In the mean time, he requested him to wait upon him the following evening at a certain hotel at the west end of the town which he named, and where they might discuss all necessary matters in quiet and at leisure.

When Colin informed his employer of his adventure, and the consequence to which it had led in rendering it necessary that he should quit his service,—“Very well,” said Veriquear, “if you wish to leave me, that is no business of mine. As you came, so you must go. I am sorry to part with you; though I don't know what business it is of mine to grieve about it. You have your objects in the world, and I have mine; so I suppose we must each go his own way about them. Only if you consider yourself right in leaving so suddenly, I shall make it my duty not to pay you this week's wages.” Colin protested that as circumstances had altered with him, he considered that a matter of very little consequence, and would willingly forego any demand which otherwise he might make upon him. Mr. Veriquear felt secretly gratified at the sacrifice his man thus frankly volunteered to make; and, by way of requital, told him not only that he might consider himself at liberty to depart on any day of the ensuing week that he pleased, but also added, “And if at any time it should so happen that I can be of any service to you, apply to me; but mind you, it must not be about other people's business. If it is any business of mine, I 'll meddle; but your business, you know, is your own. Other people's is theirs; and mineismine, and nobody else's.”

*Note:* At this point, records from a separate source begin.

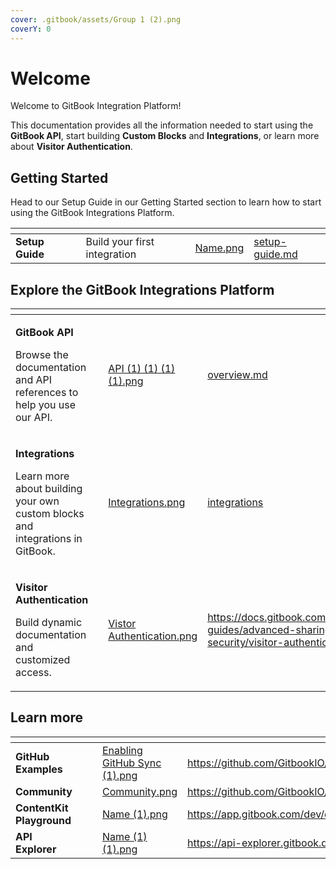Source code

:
 ```yaml
---
cover: .gitbook/assets/Group 1 (2).png
coverY: 0
---
```


# Welcome

Welcome to GitBook Integration Platform!

This documentation provides all the information needed to start using the **GitBook API**, start building **Custom Blocks** and **Integrations**, or learn more about **Visitor Authentication**.

## Getting Started

Head to our Setup Guide in our Getting Started section to learn how to start using the GitBook Integrations Platform.

<table data-card-size="large" data-view="cards" data-full-width="false"><thead><tr><th></th><th></th><th></th><th data-hidden data-card-cover data-type="files"></th><th data-hidden data-card-target data-type="content-ref"></th></tr></thead><tbody><tr><td><strong>Setup Guide</strong></td><td></td><td>Build your first integration</td><td><a href=".gitbook/assets/Name.png">Name.png</a></td><td><a href="getting-started/setup-guide.md">setup-guide.md</a></td></tr></tbody></table>

## Explore the GitBook Integrations Platform

<table data-view="cards"><thead><tr><th></th><th></th><th data-hidden data-card-cover data-type="files"></th><th data-hidden data-card-target data-type="content-ref"></th></tr></thead><tbody><tr><td><p><strong>GitBook API</strong><br></p><p>Browse the documentation and API references to help you use our API.</p></td><td></td><td><a href=".gitbook/assets/API (1) (1) (1) (1).png">API (1) (1) (1) (1).png</a></td><td><a href="gitbook-api/overview.md">overview.md</a></td></tr><tr><td><p><strong>Integrations</strong><br></p><p>Learn more about building your own custom blocks and integrations in GitBook.</p></td><td></td><td><a href=".gitbook/assets/Integrations.png">Integrations.png</a></td><td><a href="integrations/">integrations</a></td></tr><tr><td><p><strong>Visitor Authentication</strong><br></p><p>Build dynamic documentation and customized access.</p></td><td></td><td><a href=".gitbook/assets/Vistor Authentication.png">Vistor Authentication.png</a></td><td><a href="https://docs.gitbook.com/advanced-guides/advanced-sharing-and-security/visitor-authentication">https://docs.gitbook.com/advanced-guides/advanced-sharing-and-security/visitor-authentication</a></td></tr></tbody></table>

## Learn more

<table data-card-size="large" data-view="cards"><thead><tr><th></th><th></th><th></th><th data-hidden data-card-cover data-type="files"></th><th data-hidden data-card-target data-type="content-ref"></th></tr></thead><tbody><tr><td><strong>GitHub Examples</strong></td><td></td><td></td><td><a href=".gitbook/assets/Enabling GitHub Sync (1).png">Enabling GitHub Sync (1).png</a></td><td><a href="https://github.com/GitbookIO/integrations">https://github.com/GitbookIO/integrations</a></td></tr><tr><td><strong>Community</strong></td><td></td><td></td><td><a href=".gitbook/assets/Community.png">Community.png</a></td><td><a href="https://github.com/GitbookIO/community">https://github.com/GitbookIO/community</a></td></tr><tr><td><strong>ContentKit Playground</strong></td><td></td><td></td><td><a href=".gitbook/assets/Name (1).png">Name (1).png</a></td><td><a href="https://app.gitbook.com/dev/contentkit/">https://app.gitbook.com/dev/contentkit/</a></td></tr><tr><td><strong>API Explorer</strong></td><td></td><td></td><td><a href=".gitbook/assets/Name (1) (1).png">Name (1) (1).png</a></td><td><a href="https://api-explorer.gitbook.dev/">https://api-explorer.gitbook.dev/</a></td></tr></tbody></table>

Most probably Colin would that evening have called at Mrs. Popple's and communicated the agreeable intelligence, of which his head and heart were alike full, to poor Miss Wintlebury, had he not been arrested, just as he was on the point of setting out, by a small packet addressed to himself, which some unknown hand had left at the door, and within which, on opening, he found a trifling article or two of remembrance, and the following note:—

“My dear friend,

“It is with great satisfaction I sit down to write these few lines, informing you of the good news, that yesterday my father arrived from the country, bringing the intelligence that a comfortable small fortune had been left him by my uncle very unexpectedly, and that he has this day taken my brother and myself back again to our native place to pass the rest of our lives, and in hopes that thereby my own may be prolonged. But my poor dear father will be deceived! He knows not what anguish I have gone through, and he never shall know. Nevertheless, the country will be to me like a new heaven for the short time I am permitted to enjoy it; though the horrors of my past life will never cease to darken the scene.

“I can scarcely express the delight I feel in being enabled, through this reverse in our condition, to enclose a sum which, I trust, will leave me your debtor only in that gratitude which no payment can wipe away.

“The other trifles perhaps you may keep, if not too poor for acceptance; but as I know that our continued acquaintance could end only in deeper misery to us both, I deem it the only wise and proper course to withhold from you all knowledge of our future place of abode; and if you will in one thing more oblige me, never attempt to seek it out. I am bound speedily for another world, and must form no more ties with this.

“Heaven bless you and yours! And that you may be lastingly happy, as you deserve, will be the prayer, to the end of her days, of

“Harriet.”

A ten-pound note, a ring, and a brooch were enclosed.

Colin immediately repaired, on reading this, to his late lodgings, in hopes of seeing the writer before her departure; but he was too late. The contents of the letter were verified; and he could not obtain from the landlady the most remote information as to what part of the country she had retired.